=== WORK TASK ===
Check each line below for the word "application" and give the count alone.

=== Saved entries ===

+ + +

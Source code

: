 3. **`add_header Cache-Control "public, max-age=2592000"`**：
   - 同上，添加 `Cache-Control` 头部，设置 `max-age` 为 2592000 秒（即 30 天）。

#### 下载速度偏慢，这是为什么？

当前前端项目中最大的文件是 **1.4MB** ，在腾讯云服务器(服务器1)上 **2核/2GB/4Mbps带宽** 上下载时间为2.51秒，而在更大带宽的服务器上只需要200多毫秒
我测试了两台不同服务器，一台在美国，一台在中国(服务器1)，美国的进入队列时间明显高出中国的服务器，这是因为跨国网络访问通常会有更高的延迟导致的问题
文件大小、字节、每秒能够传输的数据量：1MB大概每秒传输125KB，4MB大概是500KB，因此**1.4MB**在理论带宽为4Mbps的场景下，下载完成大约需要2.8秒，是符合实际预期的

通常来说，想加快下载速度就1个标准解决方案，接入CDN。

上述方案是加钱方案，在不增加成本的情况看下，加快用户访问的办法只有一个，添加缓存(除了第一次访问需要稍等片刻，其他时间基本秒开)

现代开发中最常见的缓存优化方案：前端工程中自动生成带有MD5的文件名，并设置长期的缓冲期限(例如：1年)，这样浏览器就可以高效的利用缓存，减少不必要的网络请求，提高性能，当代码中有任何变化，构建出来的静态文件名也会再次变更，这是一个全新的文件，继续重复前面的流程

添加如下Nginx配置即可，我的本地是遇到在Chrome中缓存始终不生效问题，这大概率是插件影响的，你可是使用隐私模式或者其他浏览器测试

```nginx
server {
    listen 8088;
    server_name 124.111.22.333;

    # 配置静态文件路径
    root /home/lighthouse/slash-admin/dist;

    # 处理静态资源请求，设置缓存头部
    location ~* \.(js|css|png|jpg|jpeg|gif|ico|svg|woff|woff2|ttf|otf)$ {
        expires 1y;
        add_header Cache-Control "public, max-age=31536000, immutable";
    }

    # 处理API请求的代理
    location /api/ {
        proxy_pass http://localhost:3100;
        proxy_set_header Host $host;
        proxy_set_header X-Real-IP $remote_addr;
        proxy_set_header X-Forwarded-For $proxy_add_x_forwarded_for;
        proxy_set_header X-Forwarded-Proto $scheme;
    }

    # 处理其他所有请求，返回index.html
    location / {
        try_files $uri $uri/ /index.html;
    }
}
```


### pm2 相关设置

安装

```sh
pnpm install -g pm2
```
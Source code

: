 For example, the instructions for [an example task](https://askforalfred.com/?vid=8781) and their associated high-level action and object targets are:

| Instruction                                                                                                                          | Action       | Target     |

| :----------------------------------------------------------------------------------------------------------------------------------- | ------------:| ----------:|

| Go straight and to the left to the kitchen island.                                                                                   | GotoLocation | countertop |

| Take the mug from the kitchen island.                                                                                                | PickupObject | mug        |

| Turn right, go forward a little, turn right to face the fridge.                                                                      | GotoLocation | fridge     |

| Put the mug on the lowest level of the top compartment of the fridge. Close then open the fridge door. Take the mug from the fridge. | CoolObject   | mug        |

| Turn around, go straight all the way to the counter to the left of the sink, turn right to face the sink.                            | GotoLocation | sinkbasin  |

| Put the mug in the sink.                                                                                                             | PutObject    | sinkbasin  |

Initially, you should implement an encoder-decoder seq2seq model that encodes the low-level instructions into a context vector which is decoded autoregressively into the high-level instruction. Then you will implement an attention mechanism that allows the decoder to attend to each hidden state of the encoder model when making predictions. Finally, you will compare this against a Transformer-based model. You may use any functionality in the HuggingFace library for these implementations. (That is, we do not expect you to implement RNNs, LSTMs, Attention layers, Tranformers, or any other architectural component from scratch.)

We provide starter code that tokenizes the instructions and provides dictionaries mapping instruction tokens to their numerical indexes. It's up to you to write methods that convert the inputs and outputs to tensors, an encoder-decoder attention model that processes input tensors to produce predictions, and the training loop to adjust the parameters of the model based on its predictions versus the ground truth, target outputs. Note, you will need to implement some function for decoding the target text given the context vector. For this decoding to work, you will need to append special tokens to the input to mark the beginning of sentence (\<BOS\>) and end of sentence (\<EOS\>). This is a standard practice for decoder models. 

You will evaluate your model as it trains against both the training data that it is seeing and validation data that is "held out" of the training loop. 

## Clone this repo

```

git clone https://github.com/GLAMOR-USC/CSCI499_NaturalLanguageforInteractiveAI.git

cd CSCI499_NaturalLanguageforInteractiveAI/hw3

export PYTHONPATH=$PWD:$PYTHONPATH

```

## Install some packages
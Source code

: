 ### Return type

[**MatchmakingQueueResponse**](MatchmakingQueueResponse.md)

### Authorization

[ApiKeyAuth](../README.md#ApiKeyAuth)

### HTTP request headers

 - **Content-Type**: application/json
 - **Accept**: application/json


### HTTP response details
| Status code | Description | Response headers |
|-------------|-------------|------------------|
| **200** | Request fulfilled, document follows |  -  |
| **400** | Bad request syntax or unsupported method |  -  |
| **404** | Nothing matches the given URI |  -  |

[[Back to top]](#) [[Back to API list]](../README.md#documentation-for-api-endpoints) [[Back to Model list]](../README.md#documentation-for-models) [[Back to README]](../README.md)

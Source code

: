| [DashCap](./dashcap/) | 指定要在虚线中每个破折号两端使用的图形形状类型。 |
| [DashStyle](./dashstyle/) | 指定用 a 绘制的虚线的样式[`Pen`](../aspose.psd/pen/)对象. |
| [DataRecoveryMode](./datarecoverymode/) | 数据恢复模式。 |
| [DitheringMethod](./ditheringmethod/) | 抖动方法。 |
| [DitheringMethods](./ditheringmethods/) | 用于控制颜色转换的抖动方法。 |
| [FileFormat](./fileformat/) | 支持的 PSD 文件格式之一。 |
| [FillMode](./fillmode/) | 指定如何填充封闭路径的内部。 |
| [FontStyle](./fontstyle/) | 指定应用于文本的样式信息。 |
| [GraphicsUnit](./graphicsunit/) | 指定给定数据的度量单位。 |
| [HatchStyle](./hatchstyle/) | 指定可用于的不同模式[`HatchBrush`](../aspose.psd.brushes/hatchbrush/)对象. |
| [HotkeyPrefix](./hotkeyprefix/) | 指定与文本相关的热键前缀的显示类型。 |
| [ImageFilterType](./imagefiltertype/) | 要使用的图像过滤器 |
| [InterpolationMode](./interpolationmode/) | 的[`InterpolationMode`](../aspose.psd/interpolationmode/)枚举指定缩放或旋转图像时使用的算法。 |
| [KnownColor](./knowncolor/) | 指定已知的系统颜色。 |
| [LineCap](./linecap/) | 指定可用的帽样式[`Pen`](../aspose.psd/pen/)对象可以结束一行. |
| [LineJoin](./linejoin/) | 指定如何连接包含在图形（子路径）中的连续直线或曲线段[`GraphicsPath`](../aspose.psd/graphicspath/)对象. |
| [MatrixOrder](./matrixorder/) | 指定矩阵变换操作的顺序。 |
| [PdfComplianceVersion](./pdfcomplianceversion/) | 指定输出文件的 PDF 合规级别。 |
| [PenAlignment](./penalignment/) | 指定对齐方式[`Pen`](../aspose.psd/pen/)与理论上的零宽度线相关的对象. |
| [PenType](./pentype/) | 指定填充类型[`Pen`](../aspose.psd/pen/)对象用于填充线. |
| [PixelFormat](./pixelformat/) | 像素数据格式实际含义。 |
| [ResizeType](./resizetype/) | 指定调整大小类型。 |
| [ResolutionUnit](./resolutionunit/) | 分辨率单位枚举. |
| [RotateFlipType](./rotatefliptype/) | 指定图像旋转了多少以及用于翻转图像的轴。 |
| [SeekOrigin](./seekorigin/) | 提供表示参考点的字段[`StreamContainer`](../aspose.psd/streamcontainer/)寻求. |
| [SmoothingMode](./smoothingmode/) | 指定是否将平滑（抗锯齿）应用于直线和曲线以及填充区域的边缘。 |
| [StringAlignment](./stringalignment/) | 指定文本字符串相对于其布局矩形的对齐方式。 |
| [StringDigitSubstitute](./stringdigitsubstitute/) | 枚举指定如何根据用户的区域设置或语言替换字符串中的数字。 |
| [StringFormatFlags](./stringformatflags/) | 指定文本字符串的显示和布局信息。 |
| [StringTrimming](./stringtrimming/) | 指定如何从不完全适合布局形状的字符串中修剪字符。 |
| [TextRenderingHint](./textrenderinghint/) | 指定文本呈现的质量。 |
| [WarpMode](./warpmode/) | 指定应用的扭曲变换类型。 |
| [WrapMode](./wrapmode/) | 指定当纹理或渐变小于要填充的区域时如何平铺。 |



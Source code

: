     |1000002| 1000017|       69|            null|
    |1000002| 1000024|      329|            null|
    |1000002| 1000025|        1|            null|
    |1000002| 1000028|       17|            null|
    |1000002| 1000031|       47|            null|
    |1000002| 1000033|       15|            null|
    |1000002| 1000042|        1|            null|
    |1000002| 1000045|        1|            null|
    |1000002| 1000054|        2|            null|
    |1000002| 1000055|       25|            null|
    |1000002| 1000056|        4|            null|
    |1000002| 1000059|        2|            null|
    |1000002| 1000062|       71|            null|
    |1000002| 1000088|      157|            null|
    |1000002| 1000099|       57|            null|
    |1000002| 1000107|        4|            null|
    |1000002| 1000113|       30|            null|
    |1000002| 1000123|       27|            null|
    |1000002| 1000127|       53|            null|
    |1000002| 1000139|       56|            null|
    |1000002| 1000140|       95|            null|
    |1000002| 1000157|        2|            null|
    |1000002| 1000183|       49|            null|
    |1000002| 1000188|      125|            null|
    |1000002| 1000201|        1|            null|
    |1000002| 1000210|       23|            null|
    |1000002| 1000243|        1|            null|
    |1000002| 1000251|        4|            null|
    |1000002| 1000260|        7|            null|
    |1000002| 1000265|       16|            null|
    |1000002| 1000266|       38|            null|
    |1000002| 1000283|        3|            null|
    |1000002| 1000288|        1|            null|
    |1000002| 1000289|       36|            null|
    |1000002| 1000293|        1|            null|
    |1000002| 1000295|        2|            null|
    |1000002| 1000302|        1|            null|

+ + +

=== ANSWER TO THE PROBLEM ===
2